- Port Paterson
- Coordinates: 32°33′20″S 137°50′12″E﻿ / ﻿32.55549°S 137.836553°E
- Population: 73 (SAL 2016)
- Established: 3 August 1993
- Gazetted: 17 February 1994
- Postcode(s): 5700
- Elevation: 7 m (23 ft)
- Time zone: ACST (UTC+9:30)
- • Summer (DST): ACST (UTC+10:30)
- Location: 273.8 km (170 mi) north of Adelaide ; 9 km (6 mi) south of Port Augusta ;
- LGA(s): City of Port Augusta
- Region: Far North
- County: Frome
- State electorate(s): Stuart
- Federal division(s): Grey
| Mean max temp | Mean min temp | Annual rainfall |
| 24.7 °C 76 °F | 13.6 °C 56 °F | 257.0 mm 10.1 in |
Suburbs around Port Paterson:
| Spencer Gulf | Port Augusta | Stirling North |
| Spencer Gulf | Port Paterson | Stirling North Woolundunga |
| Winninowie | Winninowie | Winninowie |
- Footnotes: Location Adjoining localities

= Port Paterson, South Australia =

Port Paterson is a locality in the Australian state of South Australia located on the east coast of Spencer Gulf at the gulf's northern end about 237.4 km north of the state capital of Adelaide and about 9 km south of the centre of Port Augusta.
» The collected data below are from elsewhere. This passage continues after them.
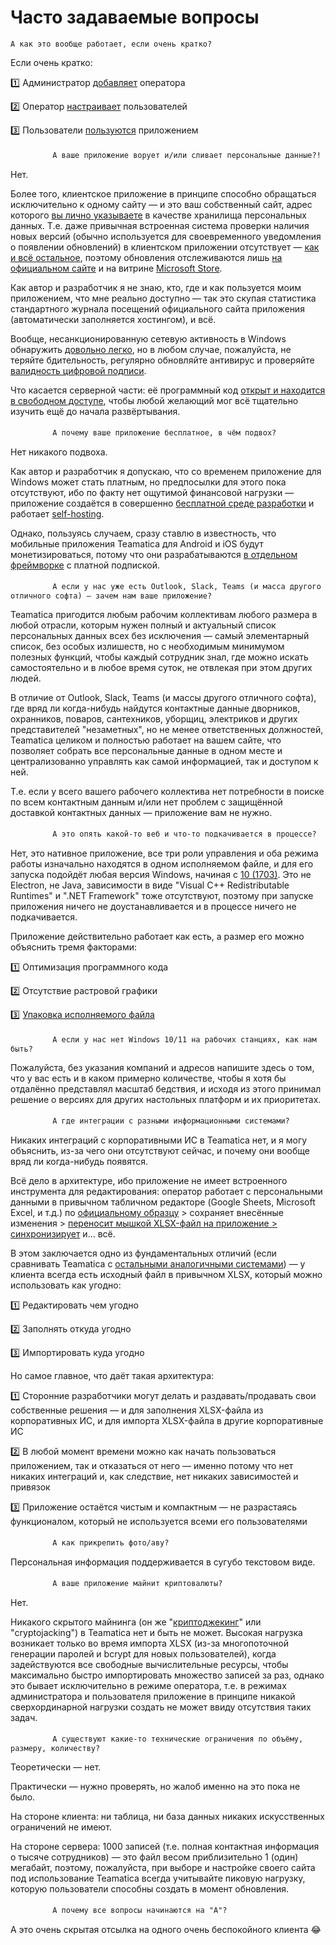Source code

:Часто задаваемые вопросы
=============

`А как это вообще работает, если очень кратко?`

Если очень кратко:

1️⃣ Администратор [добавляет](https://teamatica.org/setup/administrator) оператора

2️⃣ Оператор [настраивает](https://teamatica.org/usage/operator) пользователей

3️⃣ Пользователи [пользуются](https://teamatica.org/usage/user) приложением

ㅤ
ㅤ
ㅤ
ㅤ
`А ваше приложение ворует и/или сливает персональные данные?!`

Нет.

Более того, клиентское приложение в принципе способно обращаться исключительно к одному сайту — и это ваш собственный сайт, адрес которого [вы лично указываете](https://teamatica.org/setup/administrator/#1) в качестве хранилища персональных данных. Т.е. даже привычная встроенная система проверки наличия новых версий (обычно используется для своевременного уведомления о появлении обновлений) в клиентском приложении отсутствует — [как и всё остальное](https://teamatica.org/privacy-ru.txt), поэтому обновления отслеживаются лишь [на официальном сайте](https://teamatica.org/#3) и на витрине [Microsoft Store](https://apps.microsoft.com/detail/xp8lvlmtsbd7wf).

Как автор и разработчик я не знаю, кто, где и как пользуется моим приложением, что мне реально доступно — так это скупая статистика стандартного журнала посещений официального сайта приложения (автоматически заполняется хостингом), и всё.

Вообще, несанкционированную сетевую активность в Windows обнаружить [довольно легко](https://google.com/search?q=мониторинг+сетевого+трафика+Windows), но в любом случае, пожалуйста, не теряйте бдительность, регулярно обновляйте антивирус и проверяйте [валидность цифровой подписи](https://teamatica.org/check-digital-signature-dark-ru.gif).

Что касается серверной части: её программный код [открыт и находится в свободном доступе](https://github.com/teamatica/backend/blob/main/ru/%E2%9C%85%20PHP/index.php), чтобы любой желающий мог всё тщательно изучить ещё до начала развёртывания.

ㅤ
ㅤ
ㅤ
ㅤ
`А почему ваше приложение бесплатное, в чём подвох?`

Нет никакого подвоха.

Как автор и разработчик я допускаю, что со временем приложение для Windows может стать платным, но предпосылки для этого пока отсутствуют, ибо по факту нет ощутимой финансовой нагрузки — приложение создаётся в совершенно [бесплатной среде разработки](https://embarcadero.com/products/delphi/starter/free-download) и работает [self-hosting](https://ru.wikipedia.org/wiki/Самохостинг).

Однако, пользуясь случаем, сразу ставлю в известность, что мобильные приложения Teamatica для Android и iOS будут монетизироваться, потому что они разрабатываются [в отдельном фреймворке](https://fgx-native.com) с платной подпиской.

ㅤ
ㅤ
ㅤ
ㅤ
`А если у нас уже есть Outlook, Slack, Teams (и масса другого отличного софта) — зачем нам ваше приложение?`

Teamatica пригодится любым рабочим коллективам любого размера в любой отрасли, которым нужен полный и актуальный список персональных данных всех без исключения — самый элементарный список, без особых излишеств, но с необходимым минимумом полезных функций, чтобы каждый сотрудник знал, где можно искать самостоятельно и в любое время суток, не отвлекая при этом других людей.

В отличие от Outlook, Slack, Teams (и массы другого отличного софта), где вряд ли когда-нибудь найдутся контактные данные дворников, охранников, поваров, сантехников, уборщиц, электриков и других представителей "незаметных", но не менее ответственных должностей, Teamatica целиком и полностью работает на вашем сайте, что позволяет собрать все персональные данные в одном месте и централизованно управлять как самой информацией, так и доступом к ней.

Т.е. если у всего вашего рабочего коллектива нет потребности в поиске по всем контактным данным и/или нет проблем с защищённой доставкой контактных данных — приложение вам не нужно.

ㅤ
ㅤ
ㅤ
ㅤ
`А это опять какой-то веб и что-то подкачивается в процессе?`

Нет, это нативное приложение, все три роли управления и оба режима работы изначально находятся в одном исполняемом файле, и для его запуска подойдёт любая версия Windows, начиная с [10 (1703)](https://en.wikipedia.org/wiki/Windows_10,_version_1703). Это не Electron, не Java, зависимости в виде "Visual C++ Redistributable Runtimes" и ".NET Framework" тоже отсутствуют, поэтому при запуске приложения ничего не доустанавливается и в процессе ничего не подкачивается.

Приложение действительно работает как есть, а размер его можно объяснить тремя факторами:

1️⃣ Оптимизация программного кода

2️⃣ Отсутствие растровой графики

3️⃣ [Упаковка исполняемого файла](https://upx.github.io)

ㅤ
ㅤ
ㅤ
ㅤ
`А если у нас нет Windows 10/11 на рабочих станциях, как нам быть?`

Пожалуйста, без указания компаний и адресов напишите здесь о том, что у вас есть и в каком примерно количестве, чтобы я хотя бы отдалённо представлял масштаб бедствия, и исходя из этого принимал решение о версиях для других настольных платформ и их приоритетах.

ㅤ
ㅤ
ㅤ
ㅤ
`А где интеграции с разными информационными системами?`

Никаких интеграций с корпоративными ИС в Teamatica нет, и я могу объяснить, из-за чего они отсутствуют сейчас, и почему они вообще вряд ли когда-нибудь появятся.

Всё дело в архитектуре, ибо приложение не имеет встроенного инструмента для редактирования: оператор работает с персональными данными в привычном табличном редакторе (Google Sheets, Microsoft Excel, и т.д.) по [официальному образцу](https://docs.google.com/spreadsheets/d/1vwpwlGWMeXw9istE-t38QPcX3pXIOZ6eXN0GfNym7cc) > сохраняет внесённые изменения > [переносит мышкой XLSX-файл на приложение > синхронизирует](https://teamatica.org/usage/operator/#22) и... всё.

В этом заключается одно из фундаментальных отличий (если сравнивать Teamatica с [остальными аналогичными системами](https://teamatica.org/list.txt)) — у клиента всегда есть исходный файл в привычном XLSX, который можно использовать как угодно:

1️⃣ Редактировать чем угодно

2️⃣ Заполнять откуда угодно

3️⃣ Импортировать куда угодно


Но самое главное, что даёт такая архитектура:

1️⃣ Сторонние разработчики могут делать и раздавать/продавать свои собственные решения — и для заполнения XLSX-файла из корпоративных ИС, и для импорта XLSX-файла в другие корпоративные ИС

2️⃣ В любой момент времени можно как начать пользоваться приложением, так и отказаться от него — именно потому что нет никаких интеграций и, как следствие, нет никаких зависимостей и привязок

3️⃣ Приложение остаётся чистым и компактным — не разрастаясь функционалом, который не используется всеми его пользователями

ㅤ
ㅤ
ㅤ
ㅤ
`А как прикрепить фото/аву?`

Персональная информация поддерживается в сугубо текстовом виде.

ㅤ
ㅤ
ㅤ
ㅤ
`А ваше приложение майнит криптовалюты?`

Нет.

Никакого скрытого майнинга (он же "[криптоджекинг](https://google.com/search?q=криптоджекинг)" или "cryptojacking") в Teamatica нет и быть не может. Высокая нагрузка возникает только во время импорта XLSX (из-за многопоточной генерации паролей и bcrypt для новых пользователей), когда задействуются все свободные вычислительные ресурсы, чтобы максимально быстро импортировать множество записей за раз, однако это бывает исключительно в режиме оператора, т.е. в режимах администратора и пользователя приложение в принципе никакой сверхординарной нагрузки создать не может ввиду отсутствия таких задач.

ㅤ
ㅤ
ㅤ
ㅤ
`А существуют какие-то технические ограничения по объёму, размеру, количеству?`

Теоретически — нет.

Практически — нужно проверять, но жалоб именно на это пока не было.

На стороне клиента: ни таблица, ни база данных никаких искусственных ограничений не имеют.

На стороне сервера: 1000 записей (т.е. полная контактная информация о тысяче сотрудников) — это файл весом приблизительно 1 (один) мегабайт, поэтому, пожалуйста, при выборе и настройке своего сайта под использование Teamatica всегда учитывайте пиковую нагрузку, которую пользователи способны создать в момент обновления.

ㅤ
ㅤ
ㅤ
ㅤ
`А почему все вопросы начинаются на "А"?`

А это очень скрытая отсылка на одного очень беспокойного клиента 😂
Its boundaries were created in August 1993 over land that was “originally a private subdivision of section 540” in the cadastral unit of the Hundred of Davenport. Its name is reported as being derived from “James Pat(t)erson” who is described as an “early pastoralist”. Port Paterson is bounded by the coastline to the west and by the Augusta Highway to the east and includes the former power generation facilities that burned coal mined at Leigh Creek - Playford A, Playford B and Northern Power Station.

As of 2015, the majority land use within the locality was industry which was associated with the former power stations. Other uses include primary sector industry (a large solar-powered greenhouse owned by Sundrop Farms), residential and conservation which concerns the strip of land immediately adjoining the coastline except for that used for the former power stations.

Port Paterson is located within the federal division of Grey, the state electoral district of Stuart and the local government area of the City of Port Augusta.